University of Cambridge Featured PhD Programmes
University College London Featured PhD Programmes
University of Sussex Featured PhD Programmes
Imperial College London Featured PhD Programmes
The University of Manchester Featured PhD Programmes

River ecosystem resilience to hydrologic drought in a changing world

Project Description

Water scarcity and drought are among the most pressing environmental issues of the century. River ecosystems, already degraded by excessive water use associated with growing populations, will be further affected by widespread shifts in rainfall patterns where climate change alters natural flow regimes. Across Europe, droughts have increased dramatically in frequency and intensity over the past 30 years, and where water availability declines the timing, frequency and intensity of low flow periods will occur. In some regions, river flows may shift from perennial to intermittent, with profound consequences for the ecological connectivity and functioning of these systems.

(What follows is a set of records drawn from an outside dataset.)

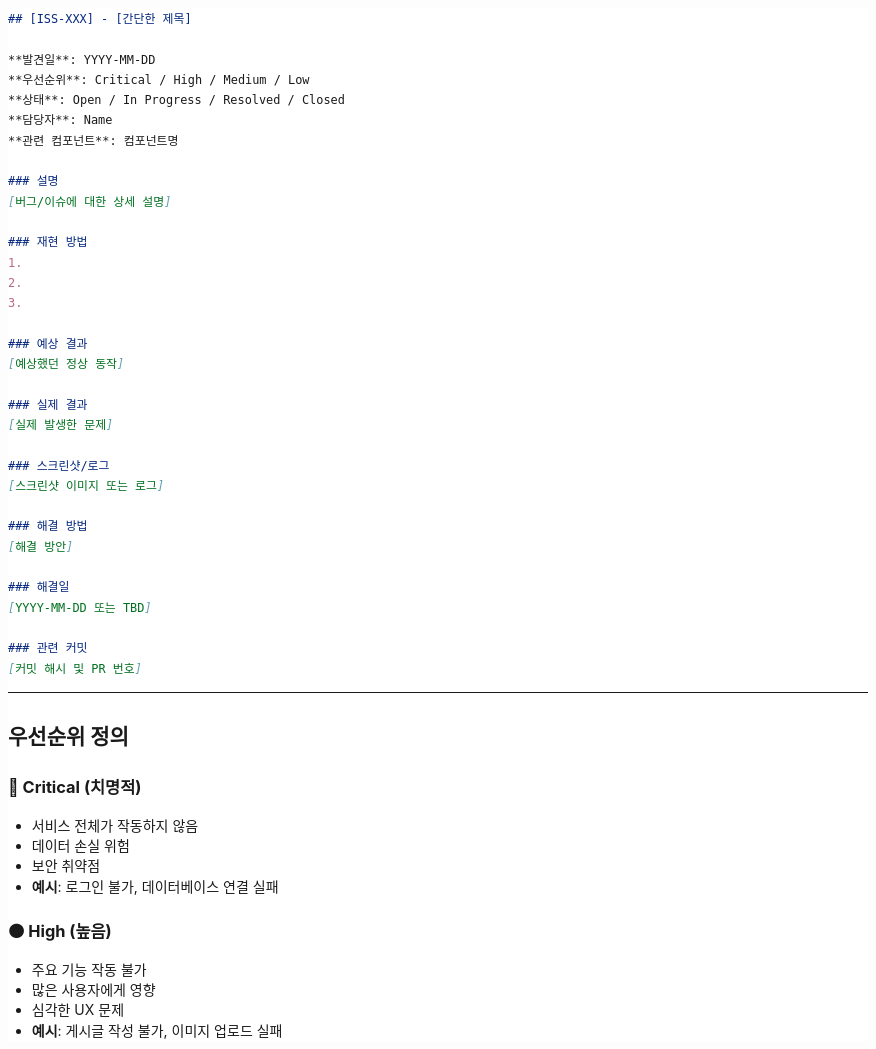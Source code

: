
 ```markdown
## [ISS-XXX] - [간단한 제목]

**발견일**: YYYY-MM-DD  
**우선순위**: Critical / High / Medium / Low  
**상태**: Open / In Progress / Resolved / Closed  
**담당자**: Name  
**관련 컴포넌트**: 컴포넌트명  

### 설명
[버그/이슈에 대한 상세 설명]

### 재현 방법
1. 
2. 
3. 

### 예상 결과
[예상했던 정상 동작]

### 실제 결과
[실제 발생한 문제]

### 스크린샷/로그
[스크린샷 이미지 또는 로그]

### 해결 방법
[해결 방안]

### 해결일
[YYYY-MM-DD 또는 TBD]

### 관련 커밋
[커밋 해시 및 PR 번호]
```

---

## 우선순위 정의

### 🔴 Critical (치명적)
- 서비스 전체가 작동하지 않음
- 데이터 손실 위험
- 보안 취약점
- **예시**: 로그인 불가, 데이터베이스 연결 실패

### 🟠 High (높음)
- 주요 기능 작동 불가
- 많은 사용자에게 영향
- 심각한 UX 문제
- **예시**: 게시글 작성 불가, 이미지 업로드 실패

Where low river flows persist, connections to riparian ecosystems are likely to be enhanced as terrestrial flora and fauna colonise the riverscape, with unknown consequences for ecosystem functioning and food webs. Despite its growing prevalence, research on the ecology of low flow regime change in streams and rivers lags far behind that of other stressors (e.g. acid pulses or pesticides) and has focused on in-stream responses at the community level. Far less is known about impacts on functioning, or how aquatic-terrestrial linkages may change in response to altered hydrological connectivity.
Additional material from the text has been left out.